* Given data *
*** Begin section ***

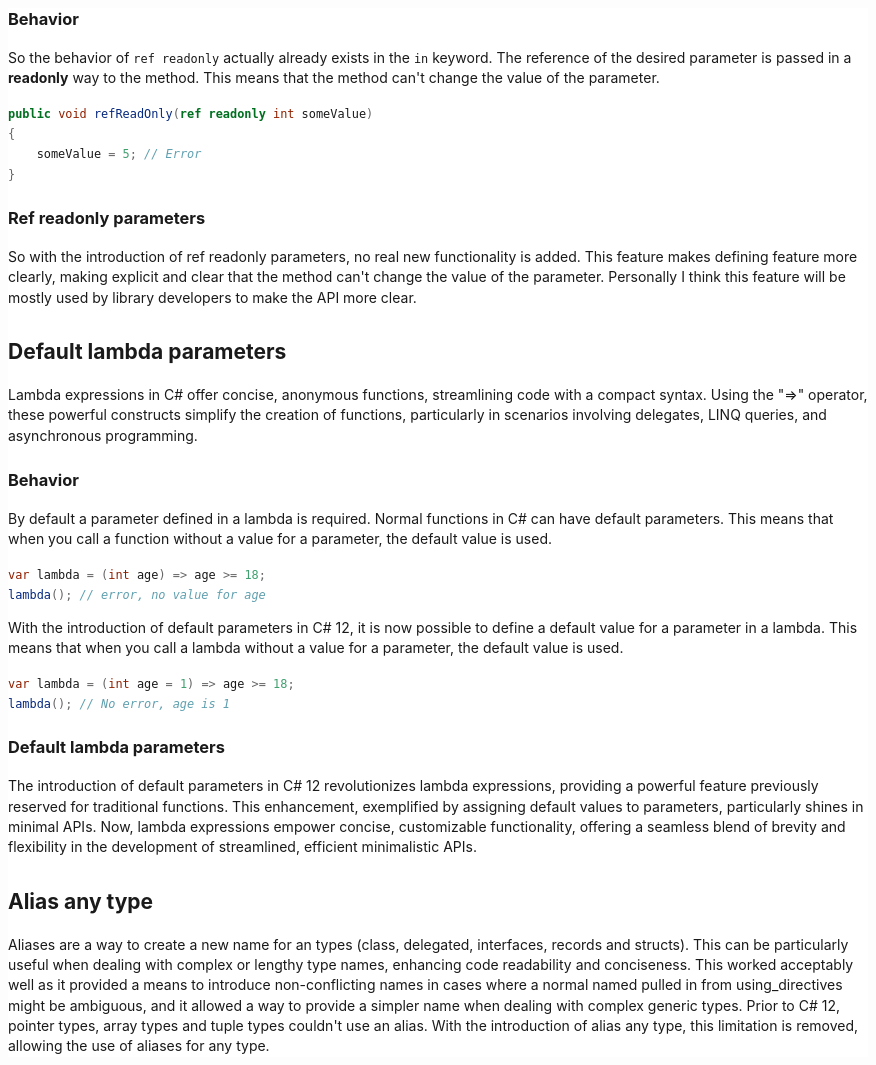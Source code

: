 ### Behavior
So the behavior of `ref readonly` actually already exists in the `in` keyword. The reference of the desired parameter is passed in a **readonly** way to the method. This means that the method can't change the value of the parameter.

```csharp
public void refReadOnly(ref readonly int someValue)
{
    someValue = 5; // Error
}
```

### Ref readonly parameters
So with the introduction of ref readonly parameters, no real new functionality is added. This feature makes defining feature more clearly, making explicit and clear that the method can't change the value of the parameter. Personally I think this feature will be mostly used by library developers to make the API more clear.

## Default lambda parameters
Lambda expressions in C# offer concise, anonymous functions, streamlining code with a compact syntax. Using the "=>" operator, these powerful constructs simplify the creation of functions, particularly in scenarios involving delegates, LINQ queries, and asynchronous programming.

### Behavior
By default a parameter defined in a lambda is required. Normal functions in C# can have default parameters. This means that when you call a function without a value for a parameter, the default value is used. 

```csharp
var lambda = (int age) => age >= 18;
lambda(); // error, no value for age
```

With the introduction of default parameters in C# 12, it is now possible to define a default value for a parameter in a lambda. This means that when you call a lambda without a value for a parameter, the default value is used.

```csharp
var lambda = (int age = 1) => age >= 18;
lambda(); // No error, age is 1
```

### Default lambda parameters
The introduction of default parameters in C# 12 revolutionizes lambda expressions, providing a powerful feature previously reserved for traditional functions. This enhancement, exemplified by assigning default values to parameters, particularly shines in minimal APIs. Now, lambda expressions empower concise, customizable functionality, offering a seamless blend of brevity and flexibility in the development of streamlined, efficient minimalistic APIs.

## Alias any type
Aliases are a way to create a new name for an types (class, delegated, interfaces, records and structs). This can be particularly useful when dealing with complex or lengthy type names, enhancing code readability and conciseness. This worked acceptably well as it provided a means to introduce non-conflicting names in cases where a normal named pulled in from using_directives might be ambiguous, and it allowed a way to provide a simpler name when dealing with complex generic types. Prior to C# 12, pointer types, array types and tuple types couldn't use an alias. With the introduction of alias any type, this limitation is removed, allowing the use of aliases for any type.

*** End section ***

* Task objective *
Each line that mentions the string "call" must be copied from the listing.

* Task output *
By default a parameter defined in a lambda is required. Normal functions in C# can have default parameters. This means that when you call a function without a value for a parameter, the default value is used. 
With the introduction of default parameters in C# 12, it is now possible to define a default value for a parameter in a lambda. This means that when you call a lambda without a value for a parameter, the default value is used.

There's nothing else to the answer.